No, my computer isn’t confused, nor am I writing in gibberish..although it is fun to speak in gibberish:) Last month, my friend Rev. Gary Culp was what we call the Speaker/Spark at Circle of Miracles in Doylestown, PA. For 18 years, Gary was the minister at Pebble Hill, another of my overlapping spiritual communities. Now he and his wife Jennifer Culp live part of the year (the cold part) in Sayulita, Mexico and part of the year in Bucks County (aren’t we lucky?) When they are in our neck of the woods, Gary and another friend named Denny Daikeler perform dance pieces together. On this day, Gary had been speaking about what he calls the Maya Cosmogenesis and the myth of the ‘end of the world’ in 2012. It is about transformation, transcendence and evolution, rather than the fear based hype that is peddled by the media and Hollywood. One of the first things Gary shared was that the word EVOLUTION is NO-IT-YOU-LOVE (Know it you love…spelled backward.) Cool beans, huh? What if you knew that love was not only a verb (a doing), but a being and embodiment of all that you are? How would you live your day to day?
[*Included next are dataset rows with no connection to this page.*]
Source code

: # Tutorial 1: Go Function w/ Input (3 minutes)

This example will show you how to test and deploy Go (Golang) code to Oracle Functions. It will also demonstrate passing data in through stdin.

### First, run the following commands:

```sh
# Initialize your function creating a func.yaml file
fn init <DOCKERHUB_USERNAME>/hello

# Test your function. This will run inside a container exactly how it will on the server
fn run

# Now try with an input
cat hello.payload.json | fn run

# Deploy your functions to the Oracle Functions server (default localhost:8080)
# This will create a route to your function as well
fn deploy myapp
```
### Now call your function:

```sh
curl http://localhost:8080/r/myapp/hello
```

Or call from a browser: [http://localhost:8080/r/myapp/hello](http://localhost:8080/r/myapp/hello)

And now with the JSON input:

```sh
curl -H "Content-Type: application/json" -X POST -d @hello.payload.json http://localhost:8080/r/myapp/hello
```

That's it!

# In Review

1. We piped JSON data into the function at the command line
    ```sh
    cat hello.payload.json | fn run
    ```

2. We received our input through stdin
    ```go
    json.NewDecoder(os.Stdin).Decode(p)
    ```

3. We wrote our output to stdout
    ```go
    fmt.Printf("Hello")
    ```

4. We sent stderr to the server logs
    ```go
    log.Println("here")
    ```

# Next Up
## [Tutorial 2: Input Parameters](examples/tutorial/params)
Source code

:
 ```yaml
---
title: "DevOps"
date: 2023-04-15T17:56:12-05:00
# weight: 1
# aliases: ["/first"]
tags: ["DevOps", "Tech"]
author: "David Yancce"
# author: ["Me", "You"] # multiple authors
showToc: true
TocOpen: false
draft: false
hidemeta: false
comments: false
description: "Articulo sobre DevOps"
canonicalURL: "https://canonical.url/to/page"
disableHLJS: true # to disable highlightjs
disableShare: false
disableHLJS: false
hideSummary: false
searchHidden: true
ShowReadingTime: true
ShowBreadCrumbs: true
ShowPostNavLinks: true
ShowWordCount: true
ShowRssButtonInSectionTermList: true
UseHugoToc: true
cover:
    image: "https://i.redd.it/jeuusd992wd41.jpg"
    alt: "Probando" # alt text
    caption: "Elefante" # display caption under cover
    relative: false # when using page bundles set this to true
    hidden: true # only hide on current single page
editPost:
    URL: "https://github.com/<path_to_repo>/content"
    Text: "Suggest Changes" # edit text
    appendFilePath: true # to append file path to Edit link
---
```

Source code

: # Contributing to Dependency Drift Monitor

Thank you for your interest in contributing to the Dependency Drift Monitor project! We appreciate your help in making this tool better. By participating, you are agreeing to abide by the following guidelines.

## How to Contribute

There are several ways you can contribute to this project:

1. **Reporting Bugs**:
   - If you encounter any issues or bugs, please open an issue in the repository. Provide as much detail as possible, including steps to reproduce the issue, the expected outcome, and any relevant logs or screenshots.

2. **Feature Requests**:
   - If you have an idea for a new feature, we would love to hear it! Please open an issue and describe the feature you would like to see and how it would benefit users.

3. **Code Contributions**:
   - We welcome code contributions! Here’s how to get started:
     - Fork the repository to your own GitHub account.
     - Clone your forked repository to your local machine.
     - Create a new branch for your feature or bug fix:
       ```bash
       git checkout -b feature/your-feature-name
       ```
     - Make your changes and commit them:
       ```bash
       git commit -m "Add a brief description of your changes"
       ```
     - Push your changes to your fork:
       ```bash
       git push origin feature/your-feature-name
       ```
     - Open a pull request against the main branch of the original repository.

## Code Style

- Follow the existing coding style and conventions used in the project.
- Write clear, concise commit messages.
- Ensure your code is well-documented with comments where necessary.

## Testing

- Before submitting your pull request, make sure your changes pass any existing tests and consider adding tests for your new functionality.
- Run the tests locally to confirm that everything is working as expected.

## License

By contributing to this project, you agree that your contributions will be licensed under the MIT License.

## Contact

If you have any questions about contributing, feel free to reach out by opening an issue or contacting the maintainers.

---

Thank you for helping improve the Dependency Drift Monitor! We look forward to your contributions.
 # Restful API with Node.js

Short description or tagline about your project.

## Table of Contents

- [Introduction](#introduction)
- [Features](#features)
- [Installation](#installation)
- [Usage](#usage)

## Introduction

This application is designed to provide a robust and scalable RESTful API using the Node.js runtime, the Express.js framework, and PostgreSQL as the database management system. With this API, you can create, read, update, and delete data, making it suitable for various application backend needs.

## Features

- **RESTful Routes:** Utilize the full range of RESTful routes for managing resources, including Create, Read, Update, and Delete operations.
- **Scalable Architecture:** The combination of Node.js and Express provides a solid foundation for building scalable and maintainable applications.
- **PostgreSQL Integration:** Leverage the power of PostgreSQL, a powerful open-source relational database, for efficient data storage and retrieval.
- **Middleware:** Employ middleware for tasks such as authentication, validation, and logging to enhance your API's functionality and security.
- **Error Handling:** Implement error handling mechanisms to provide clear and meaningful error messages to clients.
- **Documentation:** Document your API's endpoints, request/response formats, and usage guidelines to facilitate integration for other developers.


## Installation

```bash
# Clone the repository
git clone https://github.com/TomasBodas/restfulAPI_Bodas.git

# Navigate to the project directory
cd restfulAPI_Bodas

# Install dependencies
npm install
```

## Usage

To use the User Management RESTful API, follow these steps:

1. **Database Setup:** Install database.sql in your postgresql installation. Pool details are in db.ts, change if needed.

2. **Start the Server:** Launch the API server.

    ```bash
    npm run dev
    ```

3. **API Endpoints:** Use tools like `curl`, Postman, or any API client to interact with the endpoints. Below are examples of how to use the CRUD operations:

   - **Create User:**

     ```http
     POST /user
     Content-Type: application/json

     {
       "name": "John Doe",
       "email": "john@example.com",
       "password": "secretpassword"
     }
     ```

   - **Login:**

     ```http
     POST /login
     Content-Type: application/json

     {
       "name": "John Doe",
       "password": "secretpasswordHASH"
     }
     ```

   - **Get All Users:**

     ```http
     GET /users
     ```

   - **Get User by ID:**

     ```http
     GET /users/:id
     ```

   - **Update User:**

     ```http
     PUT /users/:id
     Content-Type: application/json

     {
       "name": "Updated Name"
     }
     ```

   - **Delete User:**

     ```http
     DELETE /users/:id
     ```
He and Denny did this amazing, as always, dance that had as its theme, walking in someone else’s shoes. Gary took off his well worn Birkenstocks and Denny her slightly elevated platform sandals, and took turns dancing about in each other’s foot wear. It afforded them a different perspective which is what it seems to me, the healing of the world and the new paradigm are all about. Cooperation rather than hostile competion, coexistence rather than clobbering each other. Really seeing the other person for the precious creation that they are, rather than the ‘other’. I have to admit, that I occasionally find myself (or really, lose myself) walking in the dangerous neighborhood of fear and judgment. I allow my buttons to get pushed when I see someone doing something counter to my values. Walking into the supermarket yesterday, I watched a man wantonly toss his lit cigarette onto the parking lot. For a fleeting moment, I thought to remind him that the parking lot is not an ash tray, but I hesitated for safety reasons….he was a big, burly dude. He could have been a teddy bear on the inside, but I wasn’t about to take chances. I have a few friends who smoke…not around me, though. I saw one yesterday and as we hugged, I could smell the smoke heavily clinging to her. I grimaced and said “I love you AND it bothers me to be around cigarette smoke, even after the fact. When are you gonna quit this nasty habit (for her own sake too)?” Did I hold judgment about her? Yes. Even more so, because this friend is in the healing profession.
Today at the gym, I happened to be watching what I call ‘get a life’ shows, splashed across several screens. One was Divorce Court, with a couple who were splitting because he claims she is a poor housekeeper and can’t cook and she says he is controlling and all he wants to do is ‘procreate’ and have her ‘make him 3,4,5 babies’ (like she is an Easybake oven) when he has 9 children with other women already. He was telling the judge off, and wouldn’t keep his trap shut for a moment. Co-dependent City, since this woman knew what she was getting into when she hooked up with him and the judge predicted that she would go back with him. Did I hold judgment about these people? Yup.
One of my professional hats has me working with people who make destructive (of self and others) choices. I can hear the critic yammering away inside my head, as I attempt to express loving compassion in the midst of their struggle and yet I want to waggle my finger, to put it mildly. And then I remember that if I had their lives and experiences and the attitudes and beliefs that shaped them; the world view and interpretation of events that they do, I might make the same decisions.
What if I could use the concept that was so beautifully illustrated in the movie Avatar…”I see you.” and truly acknowlege the God-within each being I encounter? I would then know that I am and you are simply love.